Показательна также политика негосударственных вузов, которые, по общему признанию, в наибольшей степени реализуют в сфере образования рыночные принципы. 97% новых негосударственных вузов заняты предоставлением услуг в области гуманитарного образования (Семенов, 2002), а 75% всех новых учебных курсов относятся к менеджменту, юриспруденции и экономическим дисциплинам (Дежина, 1999).
Описанные тенденции действуют и на уровне аспирантуры и докторантуры. Уже в 1998 г. более 40% выпускников аспирантуры составляли гуманитарии, что в числовом выражении равнялось 7230 человек, в то время как в 1995 г. их было всего 4260 (Шиянова, 2001). Примерно треть выпуска аспирантов приходилась на экономические науки.

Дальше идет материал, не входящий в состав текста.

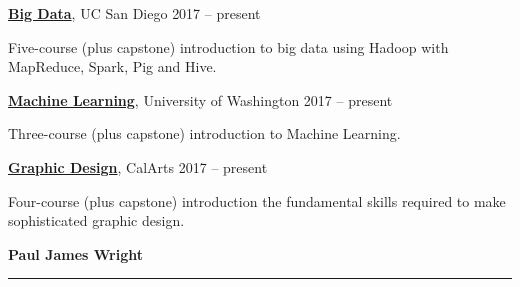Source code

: \documentclass[10pt]{article}
\newcommand{\makeheading}[2][]%
        {\hspace*{-\marginparsep minus \marginparwidth}%
         \begin{minipage}[t]{\textwidth+\marginparwidth+\marginparsep}%
             {\large \bfseries #2 \hfill #1}\\[-0.15\baselineskip]%
                 \rule{\columnwidth}{1pt}%
         \end{minipage}}
\renewcommand{\section}[1]{\pagebreak[3]%
    \vspace{1.3\baselineskip}%
    \phantomsection\addcontentsline{toc}{section}{#1}%
    \noindent\llap{\scshape\smash{\parbox[t]{\marginparwidth}{\hyphenpenalty=10000\raggedright #1}}}%
    \vspace{-\baselineskip}\par}
\begin{document}
\begin{innerlist}
    \item[] {\bf{\href{https://www.coursera.org/specializations/big-data}{Big Data}}}, UC San Diego \hfill{2017 -- present}
    \begin{innerlist}
    	\item[]  Five-course (plus capstone) introduction to big data using Hadoop with MapReduce, Spark, Pig and Hive.
    \end{innerlist}        
    \item[] {\bf{\href{https://www.coursera.org/specializations/machine-learning}{Machine Learning}}}, University of Washington \hfill{2017 -- present}
    \begin{innerlist}
    	\item[] Three-course (plus capstone) introduction to Machine Learning.
    \end{innerlist}       
    \item[] {\bf{\href{https://www.coursera.org/specializations/graphic-design}{Graphic Design}}}, CalArts \hfill{2017 -- present}
    \begin{innerlist}
    	\item[] Four-course (plus capstone) introduction the fundamental skills required to make sophisticated graphic design. \\
    \end{innerlist}
 \end{innerlist}

\newpage
\makeheading{Paul James Wright} 
\end{document}
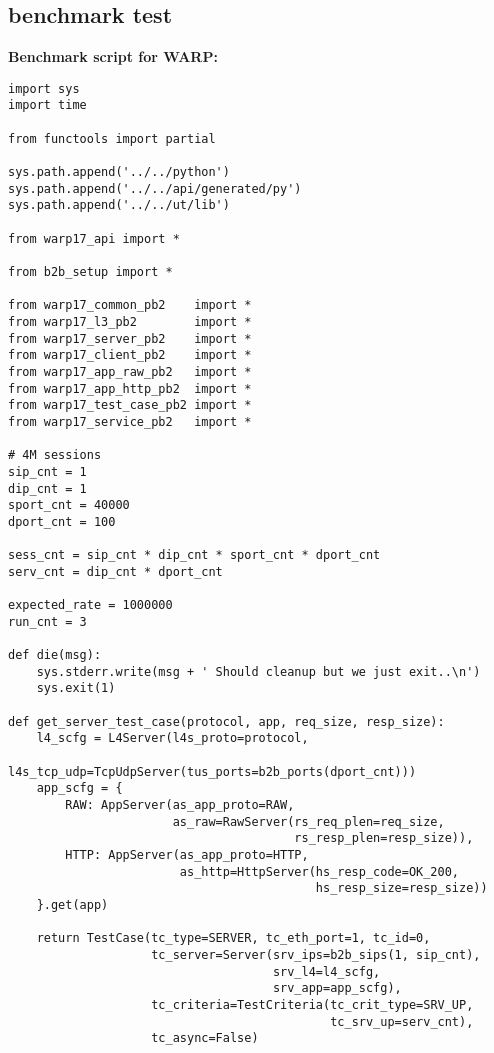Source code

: \begin{landscape}
\section{benchmark test}\label{app:benchmark}

\textbf{Benchmark script for WARP:}
\begin{verbatim}
import sys
import time

from functools import partial

sys.path.append('../../python')
sys.path.append('../../api/generated/py')
sys.path.append('../../ut/lib')

from warp17_api import *

from b2b_setup import *

from warp17_common_pb2    import *
from warp17_l3_pb2        import *
from warp17_server_pb2    import *
from warp17_client_pb2    import *
from warp17_app_raw_pb2   import *
from warp17_app_http_pb2  import *
from warp17_test_case_pb2 import *
from warp17_service_pb2   import *

# 4M sessions
sip_cnt = 1
dip_cnt = 1
sport_cnt = 40000
dport_cnt = 100

sess_cnt = sip_cnt * dip_cnt * sport_cnt * dport_cnt
serv_cnt = dip_cnt * dport_cnt

expected_rate = 1000000
run_cnt = 3

def die(msg):
    sys.stderr.write(msg + ' Should cleanup but we just exit..\n')
    sys.exit(1)

def get_server_test_case(protocol, app, req_size, resp_size):
    l4_scfg = L4Server(l4s_proto=protocol,
                       l4s_tcp_udp=TcpUdpServer(tus_ports=b2b_ports(dport_cnt)))
    app_scfg = {
        RAW: AppServer(as_app_proto=RAW,
                       as_raw=RawServer(rs_req_plen=req_size,
                                        rs_resp_plen=resp_size)),
        HTTP: AppServer(as_app_proto=HTTP,
                        as_http=HttpServer(hs_resp_code=OK_200,
                                           hs_resp_size=resp_size))
    }.get(app)

    return TestCase(tc_type=SERVER, tc_eth_port=1, tc_id=0,
                    tc_server=Server(srv_ips=b2b_sips(1, sip_cnt),
                                     srv_l4=l4_scfg,
                                     srv_app=app_scfg),
                    tc_criteria=TestCriteria(tc_crit_type=SRV_UP,
                                             tc_srv_up=serv_cnt),
                    tc_async=False)


\end{verbatim}
\end{landscape}
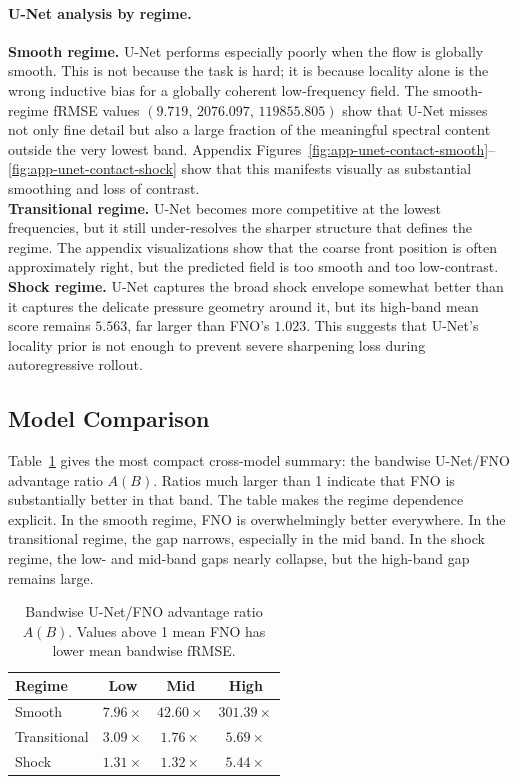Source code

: \documentclass[11pt]{article}
\begin{document}
\paragraph{U-Net analysis by regime.}
\textbf{Smooth regime.} U-Net performs especially poorly when the flow is globally smooth. This is not because the task is hard; it is because locality alone is the wrong inductive bias for a globally coherent low-frequency field. The smooth-regime fRMSE values \((9.719,\,2076.097,\,119855.805)\) show that U-Net misses not only fine detail but also a large fraction of the meaningful spectral content outside the very lowest band. Appendix Figures~\ref{fig:app-unet-contact-smooth}--\ref{fig:app-unet-contact-shock} show that this manifests visually as substantial smoothing and loss of contrast. \\
\textbf{Transitional regime.} U-Net becomes more competitive at the lowest frequencies, but it still under-resolves the sharper structure that defines the regime. The appendix visualizations show that the coarse front position is often approximately right, but the predicted field is too smooth and too low-contrast. \\
\textbf{Shock regime.} U-Net captures the broad shock envelope somewhat better than it captures the delicate pressure geometry around it, but its high-band mean score remains \(5.563\), far larger than FNO's \(1.023\). This suggests that U-Net's locality prior is not enough to prevent severe sharpening loss during autoregressive rollout.

\subsection{Model Comparison}
Table~\ref{tab:ratio} gives the most compact cross-model summary: the bandwise U-Net/FNO advantage ratio \(A(B)\). Ratios much larger than 1 indicate that FNO is substantially better in that band. The table makes the regime dependence explicit. In the smooth regime, FNO is overwhelmingly better everywhere. In the transitional regime, the gap narrows, especially in the mid band. In the shock regime, the low- and mid-band gaps nearly collapse, but the high-band gap remains large.

\begin{table}[t]
\centering
\small
\begin{tabular}{@{}lccc@{}}
\toprule
\textbf{Regime} & \textbf{Low} & \textbf{Mid} & \textbf{High} \\
\midrule
Smooth & $7.96\times$ & $42.60\times$ & $301.39\times$ \\
Transitional & $3.09\times$ & $1.76\times$ & $5.69\times$ \\
Shock & $1.31\times$ & $1.32\times$ & $5.44\times$ \\
\bottomrule
\end{tabular}
\caption{Bandwise U-Net/FNO advantage ratio \(A(B)\). Values above 1 mean FNO has lower mean bandwise fRMSE.}
\label{tab:ratio}
\end{table}
\end{document}
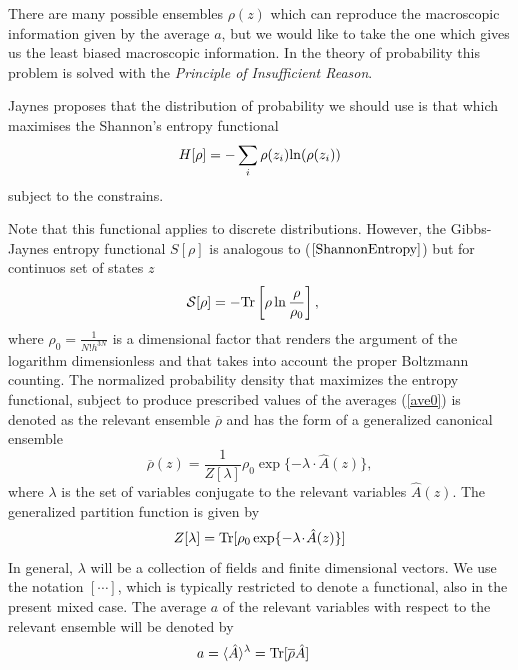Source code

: \documentclass[b5paper,openright,10pt]{book}
\begin{document}
There are many possible ensembles $\rho(z)$ which can reproduce the macroscopic information given by the average $a$, but we would like to take the one which gives us the least biased macroscopic information.
In the theory of probability this problem is solved with the {\it Principle of Insufficient Reason}. 

Jaynes \cite{Jaynes1957} proposes that the distribution of probability we should use is that which maximises the Shannon's entropy functional
\begin{align}
    H[\rho] = -\sum_i\rho(z_i){\rm ln}(\rho(z_i))
    \label{ShannonEntropy}
\end{align}
subject to the constrains.

Note that this functional applies to discrete distributions. However, the Gibbs-Jaynes entropy functional $S[\rho]$ is analogous to ($\ref{ShannonEntropy}$) but for continuos set of states $z$
\begin{align}
 {\cal S}[\rho]&=-{\rm Tr}\left[\rho\ln\frac{\rho}{\rho_0}\right],
\label{entropy}
\end{align}
where  $\rho_0=\frac{1}{N!h^{3N}}$
is  a dimensional  factor that renders  the argument  of the
logarithm  dimensionless  and  that  takes  into  account  the  proper
Boltzmann  counting.  The normalized  probability  density  that maximizes  the
entropy  functional,  subject  to  produce prescribed  values  of  the
averages  (\ref{ave0})  is  denoted  as the relevant  ensemble
$\overline{\rho}$ and has the form of a generalized canonical ensemble
\begin{equation}
\overline{\rho}(z) = \frac{1}{Z[\lambda]} \rho_0\exp\{-\lambda\!\cdot\!\hat{A}(z)\}, 
\label{relens1}
\end{equation}
where
$\lambda$ is the set of variables conjugate  to the relevant
variables $\hat{A}(z)$.  The generalized partition function is given by
\begin{equation}
Z[\lambda] = {\rm Tr}[\rho_0\exp
    \{-\lambda\!\cdot\!\hat{A}(z)\}]
\end{equation}
In general, $\lambda$  will be a collection of  fields and finite
dimensional  vectors.  We  use  the notation  $[\cdots]$,  which  is
typically restricted  to denote  a functional,  also in  the present
mixed case.  The average $a$ of the relevant variables with respect
to the relevant ensemble will be denoted by
\begin{align}
  a &=\langle \hat{A}\rangle^\lambda ={\rm Tr}[\overline{\rho}\hat{A}]
\end{align}
\end{document}
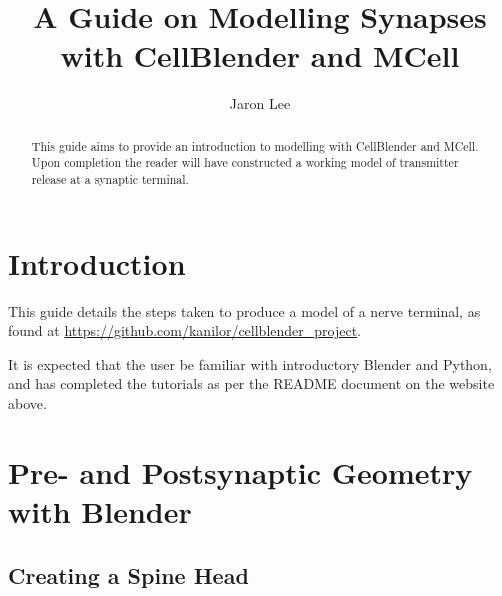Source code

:\documentclass[twoside,a4paper]{refart}
\title{A Guide on Modelling Synapses with CellBlender and MCell}
\author{Jaron Lee}
\date{}
\begin{document}
\maketitle

\begin{abstract}
This guide aims to provide an introduction to modelling with CellBlender and MCell. Upon completion the reader will have constructed a working model of transmitter release at a synaptic terminal.
\end{abstract}

\newpage


\section{Introduction}
This guide details the steps taken to produce a model of a nerve terminal, as found at \url{https://github.com/kanilor/cellblender_project}.

It is expected that the user be familiar with introductory Blender and Python, and has completed the tutorials as per the README document on the website above.

\section{Pre- and Postsynaptic Geometry with Blender}

\subsection{Creating a Spine Head}
\end{document}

Количество экономистов, которых среди выпускников аспирантуры с 1995 г., когда их было 993 чел., к 1998 г., когда их стало 2052, возросло более чем в 2 раза. А среди выпускников докторантуры число экономистов за эти годы увеличилось на 29% с 54 до 76 человек (там же). Заметный прирост выпускников аспирантуры и докторантуры происходил также в таких областях, как право и социология. Но максимальное троекратное приращение выпуска аспирантов и докторантов пришелся на политологию, где, например, количество докторантов возросло с 17 человек в 1995 г. до 51 в 1998 г. (там же)6.
С начала 1990‐х параллельно с оттоком высококвалифицированных кадров из науки наблюдается значительное увеличение численности аспирантов: с 50,3 тыс. чел. в 1993 г. до 142,7 тыс. чел. в 2004 г., причем, как отмечает Л.Е. Варшавский, этот прирост связан в основном с лавинообразным ростом численности аспирантур (в основном региональных), где обучается почти 90% всех аспирантов нашей страны (Варшавский, 2006). При этом особо быстрыми темпами происходит прирост численности аспирантов именно в социальных науках, которые в 1994 г. составляли 34,2%, а в 2004 г. уже 50,2% (там же).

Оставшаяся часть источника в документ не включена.